The impact of any reform will vary dramatically depending on where people live and the types of homes in their area. According to Hamptons, half of all English homes that sell for more than £500,000 are in London, with another 26% in the South East. That means homeowners in those regions would be disproportionately affected by any new taxes on higher-value homes – and accordingly, places like Swindon and elsewhere in the country might feel some relief.

This is how things shape up locally:

The average house price in Swindon is £259,000 according to Office for National Statistics (ONS) Data. If these reforms focus on targeting properties valued over £500,000, it would affect around 13% of properties in Swindon. This is based on the 788 properties sold at £500,000 or above during the past 12 month, out of a total of 6,109 property sales here altogether (from property data site PlumPlot) – 12.8% of all sales.

By contrast, head just over half an hour away to Oxford, where the average value is £477,000 according to the ONS, and you can see how other parts of the country are likely to shoulder a greater burden.

In fact, in Oxford, there were around 2,100 sales at £500,000 or above during 2024, out of a total of 7,500 sales that year. That is almost 30% of property transactions being in excess of half a million pounds – a stark contrast to our 10%.

Good news, on the face of it maybe, for a place like Swindon – and we might rub our hands with glee...

But the reality is, with much of the country to the southeast of us at risk of being negatively affected, I’m not so sure we can trust this to pan out the way that news outlets have currently framed things. My suspicion is – unfortunately – that we need to wait and see what more develops from this conversation.

 

Final Thoughts

For now, nothing is set in stone. The Chancellor is under pressure to balance the books and stimulate growth, and property tax is a tempting lever to pull.

But reforms of this scale are complicated, politically sensitive, and take time to implement.

What’s certain is that homeowners, buyers, sellers and, not least, we ourselves at The House Group, will all be watching closely.

If changes are announced in the next Budget – and my suspicion is that it may be a little too soon to expect a wholesale change of such a nature, but, we’ll see – they could reshape how we think about the cost of moving and the responsibilities of ownership.

For anyone considering a move, our message right now is: stay informed, keep an eye on developments, and take advice when the time comes. Stay tuned to our blog and our social media for further updates, and if you’d like to talk more, please do give us a call.

 

Frequently Asked Questions

Will stamp duty be scrapped in 2025?
At this stage, it seems unlikely, with the Budget only two months away – but not impossible. The Chancellor has asked Treasury officials to review how property is taxed, and scrapping or reforming stamp duty is one of the options on the table. But nothing has been announced yet, and any major changes would likely take time to implement. For now, buyers should certainly expect the current stamp duty system to remain in place until further details are confirmed in the Budget – and even if announced, the lead time for implementation is likely to be months away.
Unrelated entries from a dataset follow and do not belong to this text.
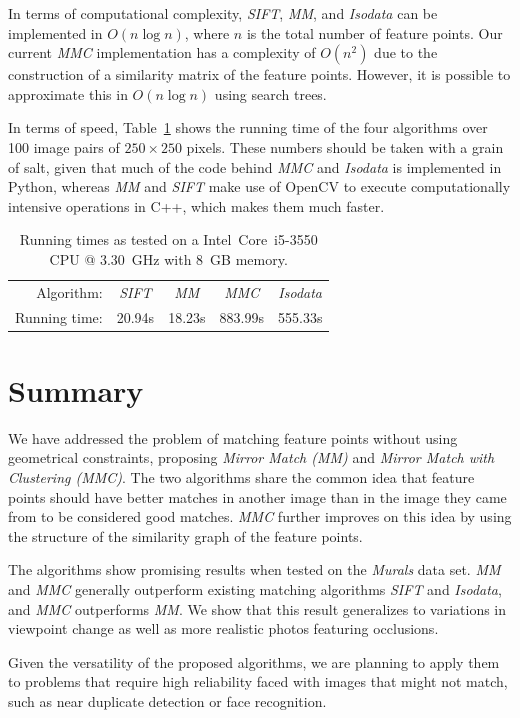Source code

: \documentclass[conference]{IEEEtran}
\begin{document}
In terms of computational complexity, \emph{SIFT}, \emph{MM}, and \emph{Isodata} can be 
implemented in $O(n\log n)$, where $n$ is the total number of feature 
points.  Our current \emph{MMC} implementation has a complexity of $O(n^2)$ due to the 
construction of a similarity matrix of the feature points. However, it is 
possible to approximate this in $O(n\log n)$ using search trees.  

In terms of speed, Table~\ref{table:running_times} shows the 
running time of the four algorithms over 100 image pairs of $250\!\times\!250$ pixels. 
These numbers should be taken with a grain of salt, given that 
much of the code behind \emph{MMC} and \emph{Isodata} is implemented in 
Python, whereas \emph{MM} and \emph{SIFT} make use of OpenCV to execute 
computationally intensive operations in C++, which makes them much 
faster. 

\begin{table}[htb]
\caption{Running times as tested on a Intel\textregistered\ Core\texttrademark\ i5-3550 CPU @ 
3.30~GHz with 8~GB memory.}
\label{table:running_times}
	\centering
\begin{tabular}{r*{4}{c}}
\hline
	Algorithm: & \emph{SIFT} & \emph{MM} & \emph{MMC} & \emph{Isodata} 
	\\
	\noalign{\smallskip} 
	Running time: & 20.94s & 18.23s & 883.99s & 555.33s \\
	\hline
\end{tabular}
\end{table}
%

\section{Summary}
\label{S:Summary}

We have addressed the problem of matching feature points without using 
geometrical constraints, proposing \emph{Mirror Match 
(MM)} and \emph{Mirror Match with Clustering (MMC)}.  The two algorithms 
share the common idea that feature points should have better 
matches in another image than in the image they came from to be 
considered good matches.  \emph{MMC} further improves on this idea by 
using the structure of the similarity graph of the feature points. 

The algorithms show promising results when tested on the \emph{Murals} data 
set. %
\emph{MM} and \emph{MMC} 
generally outperform existing matching algorithms \emph{SIFT} and \emph{Isodata}, and \emph{MMC} 
outperforms \emph{MM}. We show that this result generalizes to 
variations in viewpoint change as well as more realistic photos featuring occlusions. 

Given the versatility of the proposed algorithms, we are planning to apply them to problems that require high 
reliability faced with images that might not match, such as near 
duplicate detection or face recognition.
%


\end{document}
How would property tax reform affect homeowners in Swindon?
If reforms target higher-value homes, London and the South-East could be disproportionately affected, whilst other parts of the country, including Swindon, could feel a sense of tax relief. Only around 24% of properties in England worth over £500,000 are found outside of London and the South-East, so any new recurring property taxes on more expensive properties would fall more heavily on London and South-East households. In practical terms, if stamp duty is scrapped, yes it could mean lower upfront costs when buying in Swindon, but it may mean higher annual bills for homeowners in London to balance the books – which might push some homeowners there to sell up and look for properties in areas like Swindon that fall below the £500,000 threshold whilst offering easy access into London. Nevertheless, it is unlikely to lead to a mass exodus of London and South-East residents to lower value parts of the country.